Hmm, seems ok to me. On my Skylake+v100, host serial is 11 seconds, and less than 1 on the V100
% nvc++ -Ofast jacobi_iteration_sequential.cc -acc -V23.7; a.out
--- Iteration : 0 Error : 50 ----
--- Iteration : 500 Error : 0.0706345 ----
--- Iteration : 1000 Error : 0.0350626 ----
--- Iteration : 1500 Error : 0.0232336 ----
--- Iteration : 2000 Error : 0.0173339 ----
--- Iteration : 2500 Error : 0.0138071 ----
--- Iteration : 3000 Error : 0.0114576 ----
End of jacobi sequential function
--- Iteration : 3428 Error : 0.00999902 ----
------ Sequential code success !! ------
Time elapsed : 11 seconds
--- Iteration : 0 Error : 50 ----
--- Iteration : 500 Error : 0.0706345 ----
--- Iteration : 1000 Error : 0.0350626 ----
--- Iteration : 1500 Error : 0.0232336 ----
--- Iteration : 2000 Error : 0.0173339 ----
--- Iteration : 2500 Error : 0.0138071 ----
--- Iteration : 3000 Error : 0.0114576 ----
End of jacobi sequential function
--- Iteration : 3428 Error : 0.00999902 ----
------ OpenACC advanced code success !! ------
Time elapsed : 0 seconds
This is my output. I didn’t add -0fast to the compiler, but is that necessary ?

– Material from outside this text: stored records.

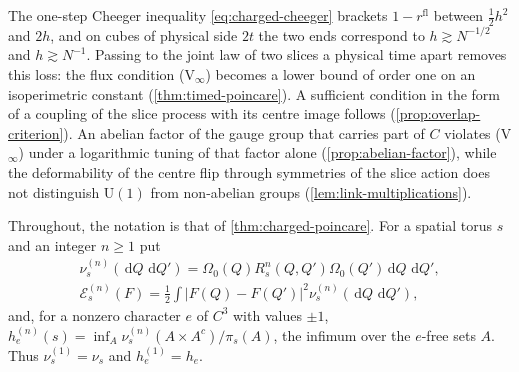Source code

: \documentclass[11pt,a4paper]{amsart}
\theoremstyle{definition}
\theoremstyle{remark}
\numberwithin{equation}{section}
\newcommand{\abs}[1]{\lvert #1\rvert}      %
\newcommand{\dd}{\,\mathrm{d}}             %
\newcommand{\U}{\mathrm{U}}                %
\newcommand{\Omegazero}{\Omega_0}          %
\begin{document}
The one-step Cheeger inequality \eqref{eq:charged-cheeger} brackets $1-r^{\mathrm{fl}}$ between $\frac12h^2$ and $2h$, and on cubes of physical side $2t$ the two ends correspond to $h\gtrsim N^{-1/2}$ and $h\gtrsim N^{-1}$. Passing to the joint law of two slices a physical time apart removes this loss: the flux condition \textup{(V$_\infty$)} becomes a lower bound of order one on an isoperimetric constant (\cref{thm:timed-poincare}). A sufficient condition in the form of a coupling of the slice process with its centre image follows (\cref{prop:overlap-criterion}). An abelian factor of the gauge group that carries part of $C$ violates \textup{(V$_\infty$)} under a logarithmic tuning of that factor alone (\cref{prop:abelian-factor}), while the deformability of the centre flip through symmetries of the slice action does not distinguish $\U(1)$ from non-abelian groups (\cref{lem:link-multiplications}).

Throughout, the notation is that of \cref{thm:charged-poincare}. For a spatial torus $s$ and an integer $n\ge1$ put
\begin{gather*}
\nu^{(n)}_s(\dd Q\,\dd Q')=\Omegazero(Q)R_s^n(Q,Q')\Omegazero(Q')\dd Q\,\dd Q',\\
\mathcal E^{(n)}_s(F)=\tfrac12\int\abs{F(Q)-F(Q')}^2\nu^{(n)}_s(\dd Q\,\dd Q'),
\end{gather*}
and, for a nonzero character $e$ of $C^3$ with values $\pm1$, $h^{(n)}_e(s)=\inf_A\nu^{(n)}_s(A\times A^c)/\pi_s(A)$, the infimum over the $e$-free sets $A$. Thus $\nu^{(1)}_s=\nu_s$ and $h^{(1)}_e=h_e$.
\end{document}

Nothing changed even with nvc++ -Ofast jacobi_iteration_sequential.cc -acc -V23.7
I have the following installed:
I have an RTX 3070 GPU and AMD Ryzen 5 2600x Six-Core Processor.
Thanks for the help in advance.
No, -Ofast may help a bit but that’s not the problem. The loop at line 137 is running serially on the device.

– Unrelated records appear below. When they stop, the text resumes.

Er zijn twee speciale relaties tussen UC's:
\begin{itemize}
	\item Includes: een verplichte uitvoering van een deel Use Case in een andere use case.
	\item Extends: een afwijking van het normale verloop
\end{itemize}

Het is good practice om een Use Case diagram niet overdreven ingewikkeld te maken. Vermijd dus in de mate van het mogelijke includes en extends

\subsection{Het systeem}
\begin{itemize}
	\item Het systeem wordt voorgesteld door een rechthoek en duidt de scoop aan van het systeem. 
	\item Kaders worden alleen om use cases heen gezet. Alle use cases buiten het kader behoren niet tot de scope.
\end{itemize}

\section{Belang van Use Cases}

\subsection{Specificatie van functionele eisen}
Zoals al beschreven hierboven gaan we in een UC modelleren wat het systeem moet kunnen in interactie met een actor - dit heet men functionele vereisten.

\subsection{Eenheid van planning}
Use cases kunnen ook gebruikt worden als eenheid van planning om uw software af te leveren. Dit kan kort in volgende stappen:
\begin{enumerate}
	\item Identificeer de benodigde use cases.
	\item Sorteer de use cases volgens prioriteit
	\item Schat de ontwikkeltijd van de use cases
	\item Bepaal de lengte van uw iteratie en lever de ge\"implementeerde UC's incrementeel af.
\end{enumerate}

Though given the second kernel is at line 105 in copy you posted above, I’m assuming you’ve modified the code? If so what did you do?
Try adding the flag “-Minfo=accel” to see the compiler feedback messages. This should give clues as to why the second kernel isn’t getting parallelized.
-Mat
jacobi_iteration_sequential.cc (5.3 KB)
CMakeLists.txt (324 Bytes)
I just added a basic openacc kernel without the #pragma acc data copy
commands.
This the output of make
Hmm, I can’t explain the disconnect, by the code parallelizes for me:
% nvc++ jacobi_iteration_sequential1.cc -acc -V23.7 -Minfo=accel
jacobi_iteration_openacc_basic():
91, Generating implicit copyout(B[1:1000][1:2000]) [if not already present]

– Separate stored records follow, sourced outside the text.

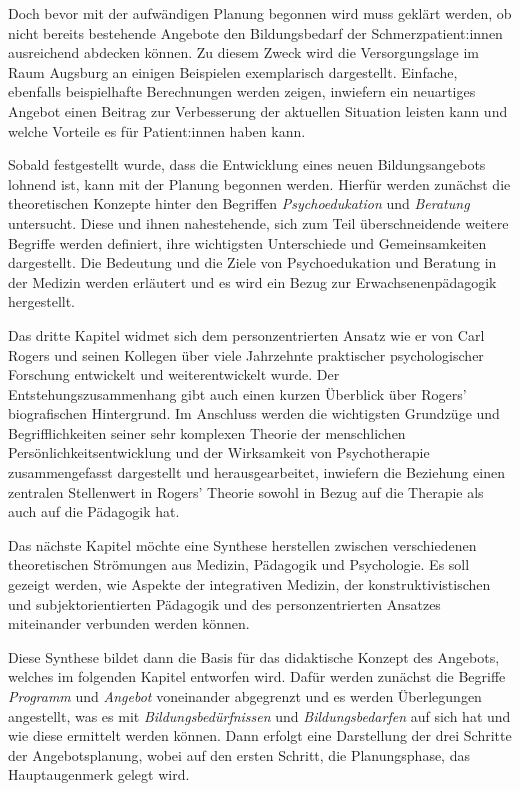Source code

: \documentclass[
  twoside,
  parskip=half-,
]{scrreprt}
\begin{document}
Doch bevor mit der aufwändigen Planung begonnen wird muss geklärt werden, ob nicht bereits bestehende Angebote den Bildungsbedarf der Schmerzpatient:innen ausreichend abdecken können. Zu diesem Zweck wird die Versorgungslage im Raum Augsburg an einigen Beispielen exemplarisch dargestellt. Einfache, ebenfalls beispielhafte Berechnungen werden zeigen, inwiefern ein neuartiges Angebot einen Beitrag zur Verbesserung der aktuellen Situation leisten kann und welche Vorteile es für Patient:innen haben kann.

Sobald festgestellt wurde, dass die Entwicklung eines neuen Bildungsangebots lohnend ist, kann mit der Planung begonnen werden. Hierfür werden zunächst die theoretischen Konzepte hinter den Begriffen \textit{Psychoedukation} und \textit{Beratung} untersucht. Diese und ihnen nahestehende, sich zum Teil überschneidende weitere Begriffe werden definiert, ihre wichtigsten Unterschiede und Gemeinsamkeiten dargestellt. Die Bedeutung und die Ziele von Psychoedukation und Beratung in der Medizin werden erläutert und es wird ein Bezug zur Erwachsenenpädagogik hergestellt. 

Das dritte Kapitel widmet sich dem personzentrierten Ansatz wie er von Carl Rogers und seinen Kollegen über viele Jahrzehnte praktischer psychologischer Forschung entwickelt und weiterentwickelt wurde. Der Entstehungszusammenhang gibt auch einen kurzen Überblick über Rogers' biografischen Hintergrund. Im Anschluss werden die wichtigsten Grundzüge und Begrifflichkeiten seiner sehr komplexen Theorie der menschlichen Persönlichkeitsentwicklung und der Wirksamkeit von Psychotherapie zusammengefasst dargestellt und herausgearbeitet, inwiefern die Beziehung einen zentralen Stellenwert in Rogers' Theorie sowohl in Bezug auf die Therapie als auch auf die Pädagogik hat.

Das nächste Kapitel möchte eine Synthese herstellen zwischen verschiedenen theoretischen Strömungen aus Medizin, Pädagogik und Psychologie. Es soll gezeigt werden, wie Aspekte der integrativen Medizin, der konstruktivistischen und subjektorientierten Pädagogik und des personzentrierten Ansatzes miteinander verbunden werden können.

Diese Synthese bildet dann die Basis für das didaktische Konzept des Angebots, welches im folgenden Kapitel entworfen wird. Dafür werden zunächst die Begriffe \textit{Programm} und \textit{Angebot} voneinander abgegrenzt und es werden Überlegungen angestellt, was es mit \textit{Bildungsbedürfnissen} und \textit{Bildungsbedarfen} auf sich hat und wie diese ermittelt werden können. Dann erfolgt eine Darstellung der drei Schritte der Angebotsplanung, wobei auf den ersten Schritt, die Planungsphase, das Hauptaugenmerk gelegt wird.
\end{document}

Generating implicit copyin(A[:][:]) [if not already present]
94, Loop is parallelizable
95, Loop is parallelizable
Generating NVIDIA GPU code
94, #pragma acc loop gang, vector(128) collapse(2) /* blockIdx.x threadIdx.x */
95, /* blockIdx.x threadIdx.x auto-collapsed */
103, Generating implicit copy(A[1:1000][1:2000]) [if not already present]
Generating implicit copyin(B[1:1000][1:2000]) [if not already present]
Generating implicit copy(error) [if not already present]
105, Loop is parallelizable
106, Loop is parallelizable
Generating NVIDIA GPU code
105, #pragma acc loop gang, vector(128) collapse(2) /* blockIdx.x threadIdx.x */
Generating implicit reduction(max:error)
106, /* blockIdx.x threadIdx.x auto-collapsed */
jacobi_iteration_openacc_advanced():
124, Generating copy(A[:][:]) [if not already present]
Generating create(B[:][:]) [if not already present]
128, Loop is parallelizable
129, Loop is parallelizable
Generating NVIDIA GPU code
128, #pragma acc loop gang, vector(128) collapse(2) /* blockIdx.x threadIdx.x */
129, /* blockIdx.x threadIdx.x auto-collapsed */
137, Generating implicit copy(error) [if not already present]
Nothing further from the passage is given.